With Lower 48 natural gas production well off recent highs, forward prices continued to strengthen May 2-8 despite the absence of any early-summer heat to drive demand. Gains were small, however, as temporary pipeline maintenance was to blame for a significant chunk of the supply cuts.
Prices rose less than a nickel on average through the rest of the summer strip (June-October), while the winter package (November 2019-March 2020) was up 4 cents on average, according to NGI’s Forward Look.
Nymex futures led the way, trading lower for several days during the May 2-8 period as weather forecasts for the next couple of weeks showed a mix of below- and above-normal temperatures. Models overnight Thursday reflected slightly higher demand overall, with the addition of heating degree days in the East and the risk of warmth returning to the South after an extended period of lower demand because of storms moving across the region through the third week of May, according to Bespoke Weather Services.

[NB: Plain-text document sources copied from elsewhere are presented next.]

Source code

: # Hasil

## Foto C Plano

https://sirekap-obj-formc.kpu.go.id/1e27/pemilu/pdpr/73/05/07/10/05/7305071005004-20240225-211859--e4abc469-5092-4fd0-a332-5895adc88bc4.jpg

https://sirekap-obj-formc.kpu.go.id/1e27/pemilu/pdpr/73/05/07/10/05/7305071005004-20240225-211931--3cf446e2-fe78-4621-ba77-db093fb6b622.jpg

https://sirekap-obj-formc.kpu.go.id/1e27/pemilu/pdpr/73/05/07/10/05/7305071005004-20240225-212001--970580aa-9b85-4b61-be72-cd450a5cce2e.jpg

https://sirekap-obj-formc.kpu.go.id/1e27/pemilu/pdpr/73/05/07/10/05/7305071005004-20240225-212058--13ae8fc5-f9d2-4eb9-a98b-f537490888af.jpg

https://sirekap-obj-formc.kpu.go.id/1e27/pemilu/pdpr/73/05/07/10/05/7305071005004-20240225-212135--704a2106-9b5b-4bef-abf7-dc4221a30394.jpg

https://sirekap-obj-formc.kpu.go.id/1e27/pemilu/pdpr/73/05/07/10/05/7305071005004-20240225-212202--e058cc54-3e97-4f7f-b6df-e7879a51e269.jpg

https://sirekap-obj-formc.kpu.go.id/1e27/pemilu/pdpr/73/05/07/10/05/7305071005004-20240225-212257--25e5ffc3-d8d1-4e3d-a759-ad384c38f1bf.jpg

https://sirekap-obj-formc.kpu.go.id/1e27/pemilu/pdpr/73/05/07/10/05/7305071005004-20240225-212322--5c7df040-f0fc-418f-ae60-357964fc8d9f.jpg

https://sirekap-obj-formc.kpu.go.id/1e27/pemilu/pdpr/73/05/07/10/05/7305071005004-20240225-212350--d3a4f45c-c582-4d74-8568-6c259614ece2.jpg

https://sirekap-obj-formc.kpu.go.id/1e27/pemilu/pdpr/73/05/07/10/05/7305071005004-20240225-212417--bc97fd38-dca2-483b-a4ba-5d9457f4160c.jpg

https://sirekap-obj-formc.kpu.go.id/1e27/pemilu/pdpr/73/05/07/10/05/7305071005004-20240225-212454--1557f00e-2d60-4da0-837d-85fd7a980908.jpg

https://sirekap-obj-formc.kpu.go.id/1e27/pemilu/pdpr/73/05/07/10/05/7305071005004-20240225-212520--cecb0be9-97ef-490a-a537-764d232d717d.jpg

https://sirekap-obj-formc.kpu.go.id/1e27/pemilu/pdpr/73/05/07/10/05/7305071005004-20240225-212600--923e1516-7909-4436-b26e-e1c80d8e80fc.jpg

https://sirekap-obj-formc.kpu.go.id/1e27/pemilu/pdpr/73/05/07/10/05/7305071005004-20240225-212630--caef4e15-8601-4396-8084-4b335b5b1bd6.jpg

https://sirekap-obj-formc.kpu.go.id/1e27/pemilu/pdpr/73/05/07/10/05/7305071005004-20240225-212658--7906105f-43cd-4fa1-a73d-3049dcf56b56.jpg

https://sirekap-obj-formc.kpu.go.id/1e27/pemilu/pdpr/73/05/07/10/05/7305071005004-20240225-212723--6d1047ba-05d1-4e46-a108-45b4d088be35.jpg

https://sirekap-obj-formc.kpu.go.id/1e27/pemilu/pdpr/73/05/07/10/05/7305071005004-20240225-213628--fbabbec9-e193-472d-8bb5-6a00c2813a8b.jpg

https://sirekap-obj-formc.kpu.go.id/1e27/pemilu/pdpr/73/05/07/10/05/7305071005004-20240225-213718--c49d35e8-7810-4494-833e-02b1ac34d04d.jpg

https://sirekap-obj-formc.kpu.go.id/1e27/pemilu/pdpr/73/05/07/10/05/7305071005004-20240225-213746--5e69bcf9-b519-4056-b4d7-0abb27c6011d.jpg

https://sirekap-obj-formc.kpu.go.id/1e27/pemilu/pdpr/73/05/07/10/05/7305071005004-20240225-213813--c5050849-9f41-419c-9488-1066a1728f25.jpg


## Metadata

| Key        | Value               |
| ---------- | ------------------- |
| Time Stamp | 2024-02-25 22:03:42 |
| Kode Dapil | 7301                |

“As an upper level trough becomes more pronounced over the West in week two, warmth spreads into the eastern half of the nation, leading to slightly higher demand with 85- to 90-degree temperatures across the southeast quadrant of the nation,” Bespoke chief meteorologist Brian Lovern said. “Models do weaken the eastern warmth at the end of week two, however, bringing demand back toward normal levels as we move into the Memorial Day weekend.”
Despite the generally mild pattern on tap for the coming weeks, Nymex futures staged a noteworthy rally Wednesday as production, already off recent highs, took another big hit when nearly 1 Bcf/d of Rockies supply fell off the radar. Genscape Inc. reported that 920 MMcf/d of regional production was shut in after a series of underperformance notices posted by Colorado Interstate Gas (CIG) last Tuesday eventually led to a complete shut-in.
The two gas processing plants being shut in, Platte Valley and Lancaster, both had a scheduled capacity of 0 MMcf/d for May 8. A similar event at the two gas processing plants in June 2018 partially shut-in the Lancaster plant, while Platte Valley was able to absorb about 50% of the displaced volumes, which is consistent with prior events given that both plants operate in tandem, according to Genscape.
“In June of 2018, it took five days for the plant to nominate volumes comparable to prior scheduled quantities,” Genscape natural gas analyst Matthew McDowell said.
With other various pipeline maintenance events stifling production elsewhere, the Nymex June contract jumped 7.3 cents to settle Wednesday at $2.61. Such a leap proved to be too much for market bulls to sustain, however, as the prompt month was already a few pennies lower early Thursday as traders eyed an expected large bump in storage inventories. A Bloomberg survey had shown expectations ranging from a build of 79 Bcf up to 108 Bcf, with a median 87 Bcf injection. NGI’s model predicted an 89 Bcf injection.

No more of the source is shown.